When Bertrand Russell announced his first child, a friend said, “Congratulations, Bertie! Is it a girl or a boy?”

Russell said, “Yes, of course. What else could it be?”

- A (probably apocryphal) logic joke from the Futility Closet futilitycloset.com/2019/03/23/

'President for Life' can be compatible with democracy but only if 'Life' is treated as a free variable that the people get to chose the value of.

The term 'President for Life' should be regarded a death sentence rather than a job title.

Earlier today I spent 2 hours trying to find a bug in some simple code I had just written. At one point I was doubting my sanity. Eventually I found that I had made a simple error in the data I was using to test the code and that the code itself was OK.

After 4 decades of programming I can still make beginner's mistakes but my experience gets me to the solution eventually whereas a beginner would have given up long before.

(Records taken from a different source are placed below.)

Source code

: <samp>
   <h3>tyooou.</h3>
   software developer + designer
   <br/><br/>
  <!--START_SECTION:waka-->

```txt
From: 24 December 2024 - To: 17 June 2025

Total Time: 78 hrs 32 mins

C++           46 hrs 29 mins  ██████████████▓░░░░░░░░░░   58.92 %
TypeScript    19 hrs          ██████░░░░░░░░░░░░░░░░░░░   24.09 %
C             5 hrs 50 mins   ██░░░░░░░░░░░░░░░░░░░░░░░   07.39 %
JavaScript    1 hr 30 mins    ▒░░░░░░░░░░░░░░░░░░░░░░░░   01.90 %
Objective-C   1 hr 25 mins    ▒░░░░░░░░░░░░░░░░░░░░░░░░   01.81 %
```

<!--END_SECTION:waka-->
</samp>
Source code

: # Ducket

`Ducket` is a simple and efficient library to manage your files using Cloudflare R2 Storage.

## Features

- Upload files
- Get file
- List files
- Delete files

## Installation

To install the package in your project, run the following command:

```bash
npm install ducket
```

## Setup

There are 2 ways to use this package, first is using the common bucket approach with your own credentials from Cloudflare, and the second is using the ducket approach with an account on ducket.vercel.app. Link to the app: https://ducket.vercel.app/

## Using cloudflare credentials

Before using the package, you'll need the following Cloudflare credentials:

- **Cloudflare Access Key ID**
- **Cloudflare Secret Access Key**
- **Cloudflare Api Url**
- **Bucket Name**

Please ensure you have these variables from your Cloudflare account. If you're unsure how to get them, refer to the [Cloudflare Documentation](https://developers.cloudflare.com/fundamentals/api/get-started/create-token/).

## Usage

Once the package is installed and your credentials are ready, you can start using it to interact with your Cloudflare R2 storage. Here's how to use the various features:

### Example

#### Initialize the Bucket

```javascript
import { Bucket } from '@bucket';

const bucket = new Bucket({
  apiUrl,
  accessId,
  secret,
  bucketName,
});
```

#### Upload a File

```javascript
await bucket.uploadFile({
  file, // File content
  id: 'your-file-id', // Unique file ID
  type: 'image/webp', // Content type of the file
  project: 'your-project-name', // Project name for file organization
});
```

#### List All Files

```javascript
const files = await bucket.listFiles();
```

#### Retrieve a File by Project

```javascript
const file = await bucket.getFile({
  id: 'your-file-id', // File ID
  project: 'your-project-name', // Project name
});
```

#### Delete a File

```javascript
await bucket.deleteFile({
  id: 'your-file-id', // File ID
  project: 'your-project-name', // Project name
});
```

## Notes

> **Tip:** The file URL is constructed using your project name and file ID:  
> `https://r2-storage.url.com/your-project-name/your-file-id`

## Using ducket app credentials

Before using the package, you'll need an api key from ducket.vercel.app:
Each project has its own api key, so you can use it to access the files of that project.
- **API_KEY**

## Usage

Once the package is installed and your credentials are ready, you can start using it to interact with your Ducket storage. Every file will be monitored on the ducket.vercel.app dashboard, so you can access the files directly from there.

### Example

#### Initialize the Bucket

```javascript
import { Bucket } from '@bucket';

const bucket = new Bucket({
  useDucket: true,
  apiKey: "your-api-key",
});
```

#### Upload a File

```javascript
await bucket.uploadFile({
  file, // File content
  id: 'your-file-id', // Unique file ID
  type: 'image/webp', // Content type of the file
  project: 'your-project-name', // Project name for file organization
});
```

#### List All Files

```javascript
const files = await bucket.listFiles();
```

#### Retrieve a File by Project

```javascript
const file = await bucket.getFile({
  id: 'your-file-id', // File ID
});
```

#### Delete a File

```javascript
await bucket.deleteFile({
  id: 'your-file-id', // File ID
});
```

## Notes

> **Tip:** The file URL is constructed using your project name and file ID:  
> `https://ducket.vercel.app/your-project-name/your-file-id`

"Ehrenfest tells me many details from Niels Bohr's Gedankenküche [though kitchen]". From a postcard sent by Albert Einstein to Max Planck in 1919 as quoted in "Subtle is the Lord ..." by Abraham Pais.

I do like the idea of a 'thought kitchen'.

Whenever I read or hear of someone using the term 'web stack' or 'technology stack' I think of Walt Disney's 'Pyramid of Pachyderms': youtube.com/watch?v=bDveEH0N3S.

When I was being taught calculus (back in the 70's) one of the students absolutely refused to accept the use of inifinity in the epsilon-delta presentation and the teacher got quite annoyed at this. I have often though since then that the teacher would have done better to explain it in terms of generalised decimal expansions. I didn't know that the young Newton would have also explained it this way.

"It is fairly well known that Newton's original 1665 version of the calculus was different from the one we learn today; its essence was the manipulation of power series, which Newton likened to the manipulation of decimal expansions in arithmetic." - From the Preface of Visual Complex Analysis by Tristan Needham.